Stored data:
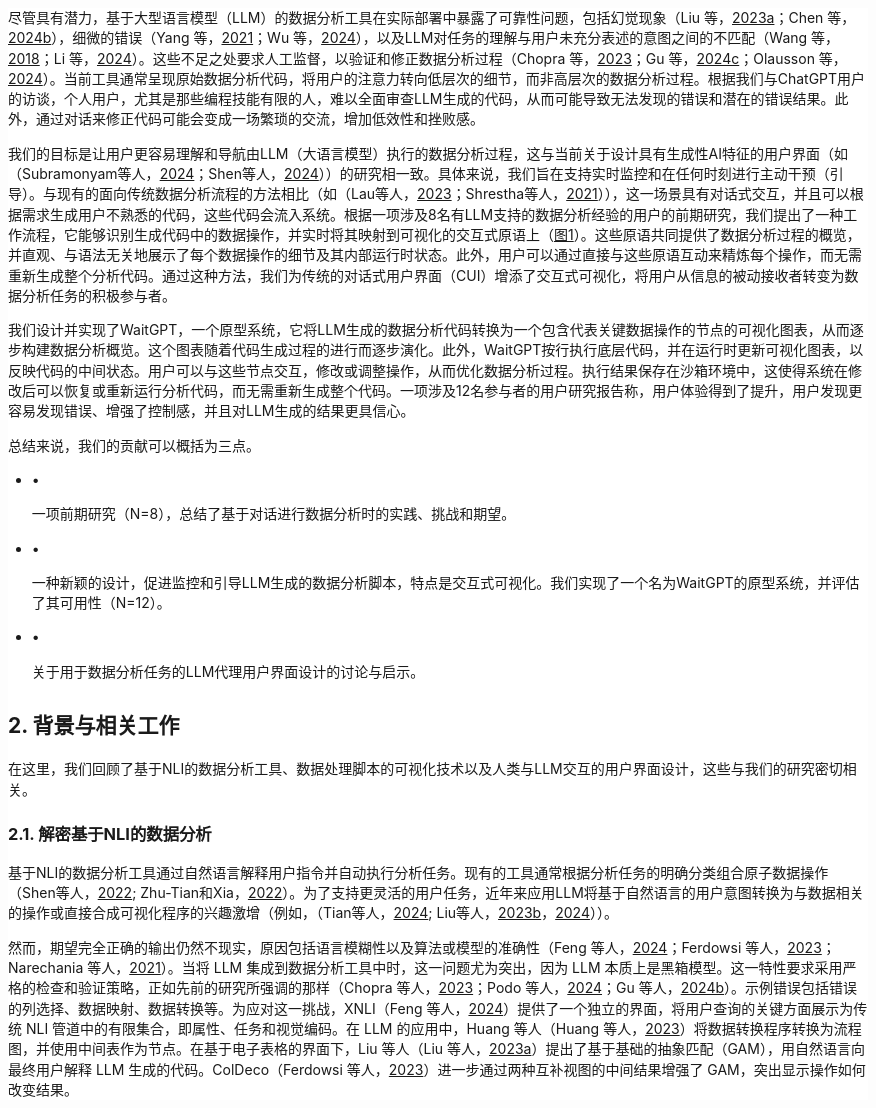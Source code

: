 尽管具有潜力，基于大型语言模型（LLM）的数据分析工具在实际部署中暴露了可靠性问题，包括幻觉现象（Liu 等，[2023a](https://arxiv.org/html/2408.01703v1#bib.bib34)；Chen 等，[2024b](https://arxiv.org/html/2408.01703v1#bib.bib7)），细微的错误（Yang 等，[2021](https://arxiv.org/html/2408.01703v1#bib.bib74)；Wu 等，[2024](https://arxiv.org/html/2408.01703v1#bib.bib70)），以及LLM对任务的理解与用户未充分表述的意图之间的不匹配（Wang 等，[2018](https://arxiv.org/html/2408.01703v1#bib.bib65)；Li 等，[2024](https://arxiv.org/html/2408.01703v1#bib.bib33)）。这些不足之处要求人工监督，以验证和修正数据分析过程（Chopra 等，[2023](https://arxiv.org/html/2408.01703v1#bib.bib10)；Gu 等，[2024c](https://arxiv.org/html/2408.01703v1#bib.bib20)；Olausson 等，[2024](https://arxiv.org/html/2408.01703v1#bib.bib47)）。当前工具通常呈现原始数据分析代码，将用户的注意力转向低层次的细节，而非高层次的数据分析过程。根据我们与ChatGPT用户的访谈，个人用户，尤其是那些编程技能有限的人，难以全面审查LLM生成的代码，从而可能导致无法发现的错误和潜在的错误结果。此外，通过对话来修正代码可能会变成一场繁琐的交流，增加低效性和挫败感。

我们的目标是让用户更容易理解和导航由LLM（大语言模型）执行的数据分析过程，这与当前关于设计具有生成性AI特征的用户界面（如（Subramonyam等人，[2024](https://arxiv.org/html/2408.01703v1#bib.bib58)；Shen等人，[2024](https://arxiv.org/html/2408.01703v1#bib.bib53)））的研究相一致。具体来说，我们旨在支持实时监控和在任何时刻进行主动干预（引导）。与现有的面向传统数据分析流程的方法相比（如（Lau等人，[2023](https://arxiv.org/html/2408.01703v1#bib.bib32)；Shrestha等人，[2021](https://arxiv.org/html/2408.01703v1#bib.bib56)）），这一场景具有对话式交互，并且可以根据需求生成用户不熟悉的代码，这些代码会流入系统。根据一项涉及8名有LLM支持的数据分析经验的用户的前期研究，我们提出了一种工作流程，它能够识别生成代码中的数据操作，并实时将其映射到可视化的交互式原语上（[图1](https://arxiv.org/html/2408.01703v1#S0.F1 "图1 ‣ WaitGPT: 在数据分析中监控和引导对话型LLM代理，实时代码可视化")）。这些原语共同提供了数据分析过程的概览，并直观、与语法无关地展示了每个数据操作的细节及其内部运行时状态。此外，用户可以通过直接与这些原语互动来精炼每个操作，而无需重新生成整个分析代码。通过这种方法，我们为传统的对话式用户界面（CUI）增添了交互式可视化，将用户从信息的被动接收者转变为数据分析任务的积极参与者。

我们设计并实现了WaitGPT，一个原型系统，它将LLM生成的数据分析代码转换为一个包含代表关键数据操作的节点的可视化图表，从而逐步构建数据分析概览。这个图表随着代码生成过程的进行而逐步演化。此外，WaitGPT按行执行底层代码，并在运行时更新可视化图表，以反映代码的中间状态。用户可以与这些节点交互，修改或调整操作，从而优化数据分析过程。执行结果保存在沙箱环境中，这使得系统在修改后可以恢复或重新运行分析代码，而无需重新生成整个代码。一项涉及12名参与者的用户研究报告称，用户体验得到了提升，用户发现更容易发现错误、增强了控制感，并且对LLM生成的结果更具信心。

总结来说，我们的贡献可以概括为三点。

+   •

    一项前期研究（N=8），总结了基于对话进行数据分析时的实践、挑战和期望。

+   •

    一种新颖的设计，促进监控和引导LLM生成的数据分析脚本，特点是交互式可视化。我们实现了一个名为WaitGPT的原型系统，并评估了其可用性（N=12）。

+   •

    关于用于数据分析任务的LLM代理用户界面设计的讨论与启示。

## 2\. 背景与相关工作

在这里，我们回顾了基于NLI的数据分析工具、数据处理脚本的可视化技术以及人类与LLM交互的用户界面设计，这些与我们的研究密切相关。

### 2.1\. 解密基于NLI的数据分析

基于NLI的数据分析工具通过自然语言解释用户指令并自动执行分析任务。现有的工具通常根据分析任务的明确分类组合原子数据操作（Shen等人，[2022](https://arxiv.org/html/2408.01703v1#bib.bib54); Zhu-Tian和Xia，[2022](https://arxiv.org/html/2408.01703v1#bib.bib76)）。为了支持更灵活的用户任务，近年来应用LLM将基于自然语言的用户意图转换为与数据相关的操作或直接合成可视化程序的兴趣激增（例如，（Tian等人，[2024](https://arxiv.org/html/2408.01703v1#bib.bib61); Liu等人，[2023b](https://arxiv.org/html/2408.01703v1#bib.bib36)，[2024](https://arxiv.org/html/2408.01703v1#bib.bib35)））。

然而，期望完全正确的输出仍然不现实，原因包括语言模糊性以及算法或模型的准确性（Feng 等人，[2024](https://arxiv.org/html/2408.01703v1#bib.bib15)；Ferdowsi 等人，[2023](https://arxiv.org/html/2408.01703v1#bib.bib16)；Narechania 等人，[2021](https://arxiv.org/html/2408.01703v1#bib.bib45)）。当将 LLM 集成到数据分析工具中时，这一问题尤为突出，因为 LLM 本质上是黑箱模型。这一特性要求采用严格的检查和验证策略，正如先前的研究所强调的那样（Chopra 等人，[2023](https://arxiv.org/html/2408.01703v1#bib.bib10)；Podo 等人，[2024](https://arxiv.org/html/2408.01703v1#bib.bib50)；Gu 等人，[2024b](https://arxiv.org/html/2408.01703v1#bib.bib19)）。示例错误包括错误的列选择、数据映射、数据转换等。为应对这一挑战，XNLI（Feng 等人，[2024](https://arxiv.org/html/2408.01703v1#bib.bib15)）提供了一个独立的界面，将用户查询的关键方面展示为传统 NLI 管道中的有限集合，即属性、任务和视觉编码。在 LLM 的应用中，Huang 等人（Huang 等人，[2023](https://arxiv.org/html/2408.01703v1#bib.bib26)）将数据转换程序转换为流程图，并使用中间表作为节点。在基于电子表格的界面下，Liu 等人（Liu 等人，[2023a](https://arxiv.org/html/2408.01703v1#bib.bib34)）提出了基于基础的抽象匹配（GAM），用自然语言向最终用户解释 LLM 生成的代码。ColDeco（Ferdowsi 等人，[2023](https://arxiv.org/html/2408.01703v1#bib.bib16)）进一步通过两种互补视图的中间结果增强了 GAM，突出显示操作如何改变结果。

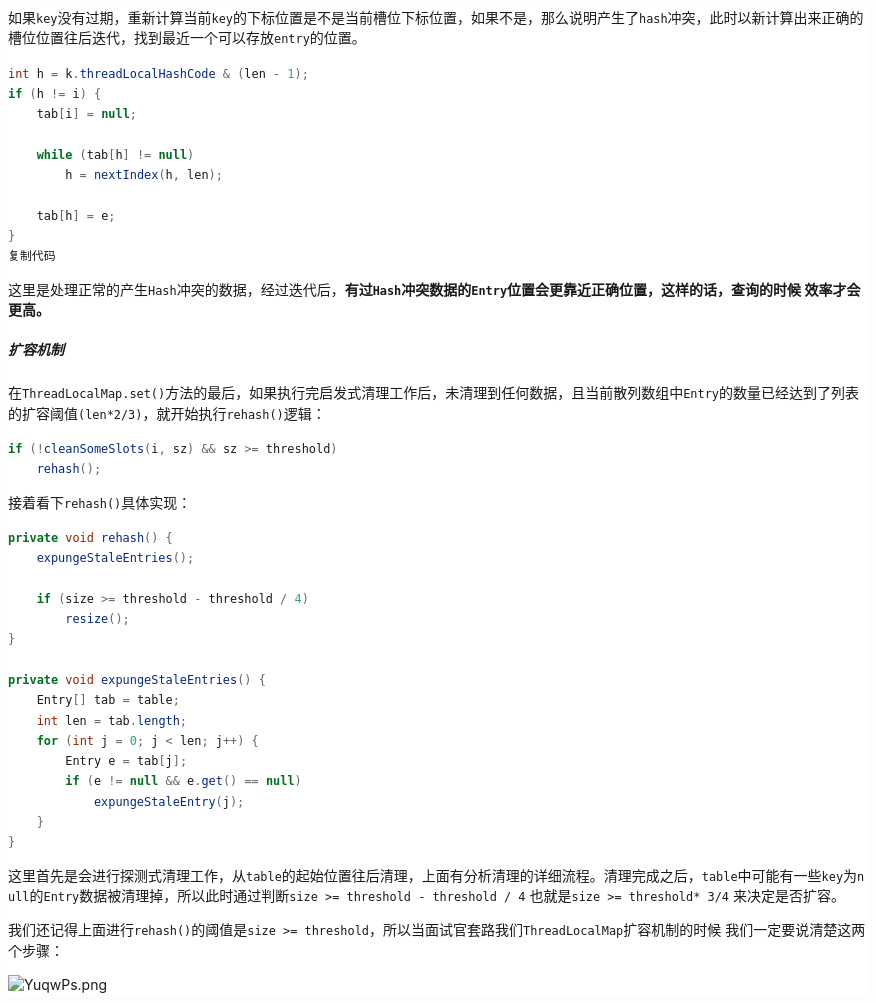 如果`key`没有过期，重新计算当前`key`的下标位置是不是当前槽位下标位置，如果不是，那么说明产生了`hash`冲突，此时以新计算出来正确的槽位位置往后迭代，找到最近一个可以存放`entry`的位置。

```java
int h = k.threadLocalHashCode & (len - 1);
if (h != i) {
    tab[i] = null;

    while (tab[h] != null)
        h = nextIndex(h, len);

    tab[h] = e;
}
复制代码
```

这里是处理正常的产生`Hash`冲突的数据，经过迭代后，**有过`Hash`冲突数据的`Entry`位置会更靠近正确位置，这样的话，查询的时候 效率才会更高。**

##### 扩容机制

在`ThreadLocalMap.set()`方法的最后，如果执行完启发式清理工作后，未清理到任何数据，且当前散列数组中`Entry`的数量已经达到了列表的扩容阈值`(len*2/3)`，就开始执行`rehash()`逻辑：

```java
if (!cleanSomeSlots(i, sz) && sz >= threshold)
    rehash();
```

接着看下`rehash()`具体实现：

```java
private void rehash() {
    expungeStaleEntries();

    if (size >= threshold - threshold / 4)
        resize();
}

private void expungeStaleEntries() {
    Entry[] tab = table;
    int len = tab.length;
    for (int j = 0; j < len; j++) {
        Entry e = tab[j];
        if (e != null && e.get() == null)
            expungeStaleEntry(j);
    }
}

```

这里首先是会进行探测式清理工作，从`table`的起始位置往后清理，上面有分析清理的详细流程。清理完成之后，`table`中可能有一些`key`为`null`的`Entry`数据被清理掉，所以此时通过判断`size >= threshold - threshold / 4` 也就是`size >= threshold* 3/4` 来决定是否扩容。

我们还记得上面进行`rehash()`的阈值是`size >= threshold`，所以当面试官套路我们`ThreadLocalMap`扩容机制的时候 我们一定要说清楚这两个步骤：

![YuqwPs.png](https://p1-jj.byteimg.com/tos-cn-i-t2oaga2asx/gold-user-assets/2020/5/8/171f3baaa9f7fb5f~tplv-t2oaga2asx-zoom-in-crop-mark:4536:0:0:0.awebp)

→ Brief
Each line in the data that holds the string "ThreadLocalMap" must be returned.

→ Your response
在`ThreadLocalMap.set()`方法的最后，如果执行完启发式清理工作后，未清理到任何数据，且当前散列数组中`Entry`的数量已经达到了列表的扩容阈值`(len*2/3)`，就开始执行`rehash()`逻辑：
我们还记得上面进行`rehash()`的阈值是`size >= threshold`，所以当面试官套路我们`ThreadLocalMap`扩容机制的时候 我们一定要说清楚这两个步骤：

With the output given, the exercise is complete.